__Supplied records__
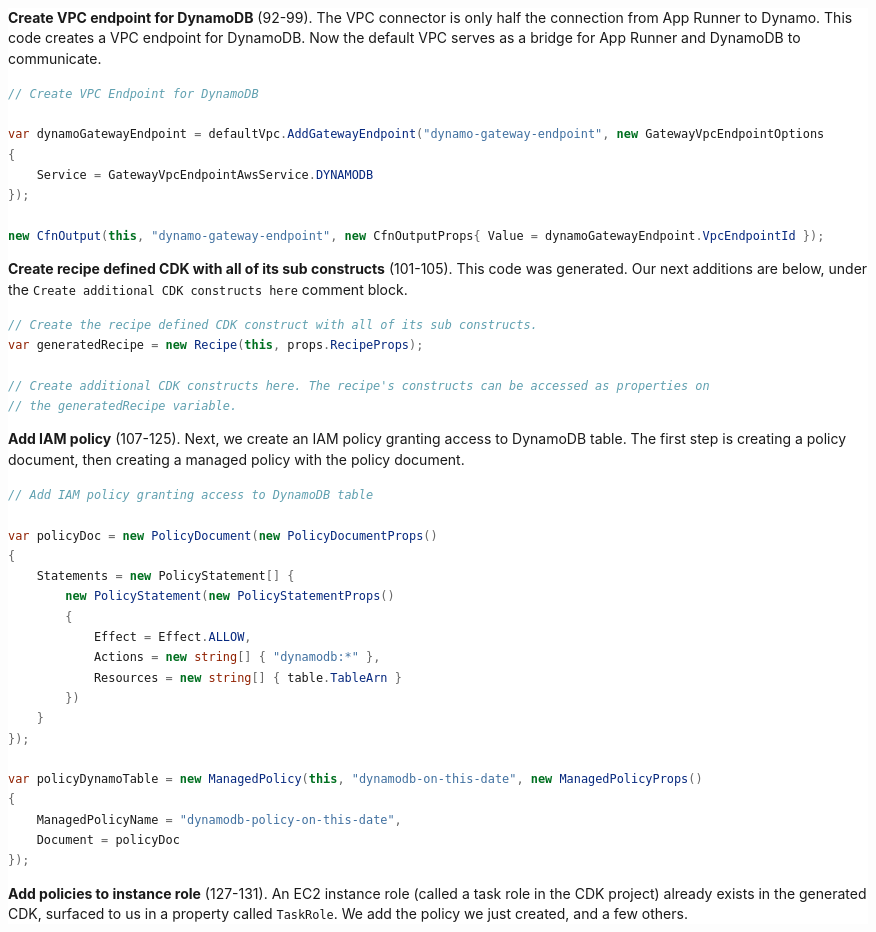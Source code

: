 **Create VPC endpoint for DynamoDB** (92-99). The VPC connector is only half the connection from App Runner to Dynamo. This code creates a VPC endpoint for DynamoDB. Now the default VPC serves as a bridge for App Runner and DynamoDB to communicate.

```csharp
// Create VPC Endpoint for DynamoDB

var dynamoGatewayEndpoint = defaultVpc.AddGatewayEndpoint("dynamo-gateway-endpoint", new GatewayVpcEndpointOptions 
{
    Service = GatewayVpcEndpointAwsService.DYNAMODB
});

new CfnOutput(this, "dynamo-gateway-endpoint", new CfnOutputProps{ Value = dynamoGatewayEndpoint.VpcEndpointId });
```

**Create recipe defined CDK with all of its sub constructs** (101-105). This code was generated. Our next additions are below, under the `Create additional CDK constructs here` comment block.

```csharp
// Create the recipe defined CDK construct with all of its sub constructs.
var generatedRecipe = new Recipe(this, props.RecipeProps);

// Create additional CDK constructs here. The recipe's constructs can be accessed as properties on
// the generatedRecipe variable.
```

**Add IAM policy** (107-125). Next, we create an IAM policy granting access to DynamoDB table. The first step is creating a policy document, then creating a managed policy with the policy document.

```csharp
// Add IAM policy granting access to DynamoDB table

var policyDoc = new PolicyDocument(new PolicyDocumentProps()
{
    Statements = new PolicyStatement[] {
        new PolicyStatement(new PolicyStatementProps()
        {
            Effect = Effect.ALLOW,
            Actions = new string[] { "dynamodb:*" },
            Resources = new string[] { table.TableArn }
        })
    }
});

var policyDynamoTable = new ManagedPolicy(this, "dynamodb-on-this-date", new ManagedPolicyProps()
{
    ManagedPolicyName = "dynamodb-policy-on-this-date",
    Document = policyDoc
});
```

**Add policies to instance role** (127-131). An EC2 instance role (called a task role in the CDK project) already exists in the generated CDK, surfaced to us in a property called `TaskRole`. We add the policy we just created, and a few others.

__Activity__
Read through the entries and copy each line in which "here" appears.

__Response to the task__
**Create recipe defined CDK with all of its sub constructs** (101-105). This code was generated. Our next additions are below, under the `Create additional CDK constructs here` comment block.
// Create additional CDK constructs here. The recipe's constructs can be accessed as properties on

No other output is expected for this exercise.